## Exercise prompt
The requested output is every line from the one with "- 모니터링·로깅 (암호화된 컨텍스트 외부 관찰)" through the last line below, printed exactly.

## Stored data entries
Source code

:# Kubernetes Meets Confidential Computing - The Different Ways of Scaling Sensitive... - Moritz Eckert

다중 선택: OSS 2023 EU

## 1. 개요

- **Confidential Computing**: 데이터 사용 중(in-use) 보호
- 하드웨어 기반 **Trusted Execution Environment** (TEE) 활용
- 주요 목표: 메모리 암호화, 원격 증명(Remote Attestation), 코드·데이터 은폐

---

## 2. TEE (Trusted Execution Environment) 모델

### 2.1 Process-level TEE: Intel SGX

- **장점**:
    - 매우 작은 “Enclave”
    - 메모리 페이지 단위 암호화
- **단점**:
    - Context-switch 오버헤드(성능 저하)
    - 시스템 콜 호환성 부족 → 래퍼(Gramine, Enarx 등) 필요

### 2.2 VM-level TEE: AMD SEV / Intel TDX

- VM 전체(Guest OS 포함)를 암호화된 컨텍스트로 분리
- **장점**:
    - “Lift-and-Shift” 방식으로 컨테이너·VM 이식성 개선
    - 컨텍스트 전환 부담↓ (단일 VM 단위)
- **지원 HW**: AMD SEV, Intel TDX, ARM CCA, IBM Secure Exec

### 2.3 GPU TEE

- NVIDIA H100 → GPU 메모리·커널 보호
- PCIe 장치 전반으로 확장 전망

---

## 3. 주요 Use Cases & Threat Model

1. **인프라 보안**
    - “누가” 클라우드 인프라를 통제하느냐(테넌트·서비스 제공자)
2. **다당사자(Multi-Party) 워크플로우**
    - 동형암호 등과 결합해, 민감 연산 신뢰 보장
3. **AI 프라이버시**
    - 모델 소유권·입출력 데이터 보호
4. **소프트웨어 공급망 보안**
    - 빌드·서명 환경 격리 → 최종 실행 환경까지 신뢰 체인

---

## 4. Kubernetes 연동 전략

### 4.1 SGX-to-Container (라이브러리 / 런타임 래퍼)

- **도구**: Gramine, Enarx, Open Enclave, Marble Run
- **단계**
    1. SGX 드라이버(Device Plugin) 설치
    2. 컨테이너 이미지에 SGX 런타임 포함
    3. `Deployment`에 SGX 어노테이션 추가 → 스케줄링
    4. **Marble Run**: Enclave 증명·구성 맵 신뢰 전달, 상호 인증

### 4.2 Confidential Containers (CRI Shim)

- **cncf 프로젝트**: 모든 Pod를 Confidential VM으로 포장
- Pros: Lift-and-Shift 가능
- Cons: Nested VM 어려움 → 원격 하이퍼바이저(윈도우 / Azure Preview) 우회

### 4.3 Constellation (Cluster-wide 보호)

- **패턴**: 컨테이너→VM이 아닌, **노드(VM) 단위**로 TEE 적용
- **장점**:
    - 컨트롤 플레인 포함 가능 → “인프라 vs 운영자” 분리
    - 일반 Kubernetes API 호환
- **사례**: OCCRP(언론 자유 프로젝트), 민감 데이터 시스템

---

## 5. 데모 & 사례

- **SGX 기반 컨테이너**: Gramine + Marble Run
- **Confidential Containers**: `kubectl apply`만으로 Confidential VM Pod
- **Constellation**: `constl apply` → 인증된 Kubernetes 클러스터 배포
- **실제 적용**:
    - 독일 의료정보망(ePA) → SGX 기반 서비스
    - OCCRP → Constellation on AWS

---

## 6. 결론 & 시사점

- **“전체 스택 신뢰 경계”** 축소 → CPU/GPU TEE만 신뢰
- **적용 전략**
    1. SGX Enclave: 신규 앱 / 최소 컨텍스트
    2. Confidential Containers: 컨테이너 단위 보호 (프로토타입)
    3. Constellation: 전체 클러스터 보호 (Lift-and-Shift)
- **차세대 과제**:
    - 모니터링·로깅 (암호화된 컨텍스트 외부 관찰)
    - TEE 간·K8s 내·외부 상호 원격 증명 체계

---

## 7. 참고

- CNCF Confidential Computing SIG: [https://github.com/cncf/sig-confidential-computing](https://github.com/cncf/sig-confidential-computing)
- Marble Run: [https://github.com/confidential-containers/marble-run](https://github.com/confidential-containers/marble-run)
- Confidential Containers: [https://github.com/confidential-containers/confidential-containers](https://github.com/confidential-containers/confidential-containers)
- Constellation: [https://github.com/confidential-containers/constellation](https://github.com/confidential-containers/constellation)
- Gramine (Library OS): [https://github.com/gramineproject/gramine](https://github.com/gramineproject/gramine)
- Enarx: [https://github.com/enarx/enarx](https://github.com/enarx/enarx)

## Exercise answer
    - 모니터링·로깅 (암호화된 컨텍스트 외부 관찰)
    - TEE 간·K8s 내·외부 상호 원격 증명 체계

---

## 7. 참고

- CNCF Confidential Computing SIG: [https://github.com/cncf/sig-confidential-computing](https://github.com/cncf/sig-confidential-computing)
- Marble Run: [https://github.com/confidential-containers/marble-run](https://github.com/confidential-containers/marble-run)
- Confidential Containers: [https://github.com/confidential-containers/confidential-containers](https://github.com/confidential-containers/confidential-containers)
- Constellation: [https://github.com/confidential-containers/constellation](https://github.com/confidential-containers/constellation)
- Gramine (Library OS): [https://github.com/gramineproject/gramine](https://github.com/gramineproject/gramine)
- Enarx: [https://github.com/enarx/enarx](https://github.com/enarx/enarx)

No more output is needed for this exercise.